[Start of Attachment]
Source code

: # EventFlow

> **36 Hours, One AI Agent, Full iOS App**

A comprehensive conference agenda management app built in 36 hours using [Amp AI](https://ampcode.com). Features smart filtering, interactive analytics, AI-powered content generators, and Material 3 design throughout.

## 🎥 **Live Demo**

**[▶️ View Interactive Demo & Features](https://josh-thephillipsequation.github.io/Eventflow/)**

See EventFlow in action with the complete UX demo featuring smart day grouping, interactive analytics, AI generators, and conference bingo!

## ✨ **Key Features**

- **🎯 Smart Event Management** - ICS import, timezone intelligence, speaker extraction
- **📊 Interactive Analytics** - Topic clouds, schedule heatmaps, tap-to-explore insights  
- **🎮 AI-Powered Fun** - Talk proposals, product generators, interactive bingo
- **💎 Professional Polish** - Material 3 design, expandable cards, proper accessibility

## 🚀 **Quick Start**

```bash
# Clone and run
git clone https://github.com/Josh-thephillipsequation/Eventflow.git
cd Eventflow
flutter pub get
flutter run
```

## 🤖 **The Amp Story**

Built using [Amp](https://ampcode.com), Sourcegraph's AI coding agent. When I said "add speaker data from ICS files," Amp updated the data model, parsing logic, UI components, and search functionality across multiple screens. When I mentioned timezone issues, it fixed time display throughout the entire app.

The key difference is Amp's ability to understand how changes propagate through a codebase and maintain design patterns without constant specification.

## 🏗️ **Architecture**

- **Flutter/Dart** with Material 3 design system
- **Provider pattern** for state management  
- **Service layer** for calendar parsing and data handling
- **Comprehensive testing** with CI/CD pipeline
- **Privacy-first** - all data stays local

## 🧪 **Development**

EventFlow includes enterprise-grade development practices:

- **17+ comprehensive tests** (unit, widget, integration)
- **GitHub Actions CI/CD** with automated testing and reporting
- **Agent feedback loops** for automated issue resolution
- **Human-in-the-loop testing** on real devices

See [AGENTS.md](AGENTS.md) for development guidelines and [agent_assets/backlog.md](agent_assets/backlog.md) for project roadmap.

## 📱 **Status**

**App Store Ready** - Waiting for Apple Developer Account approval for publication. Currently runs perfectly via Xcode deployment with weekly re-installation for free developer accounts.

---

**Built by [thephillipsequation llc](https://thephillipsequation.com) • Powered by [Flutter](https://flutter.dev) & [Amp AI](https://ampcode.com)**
[End of Attachment]
Instructions to follow:
Pull out every line in the data above that has the word "parsing".

Your solution:
Built using [Amp](https://ampcode.com), Sourcegraph's AI coding agent. When I said "add speaker data from ICS files," Amp updated the data model, parsing logic, UI components, and search functionality across multiple screens. When I mentioned timezone issues, it fixed time display throughout the entire app.
- **Service layer** for calendar parsing and data handling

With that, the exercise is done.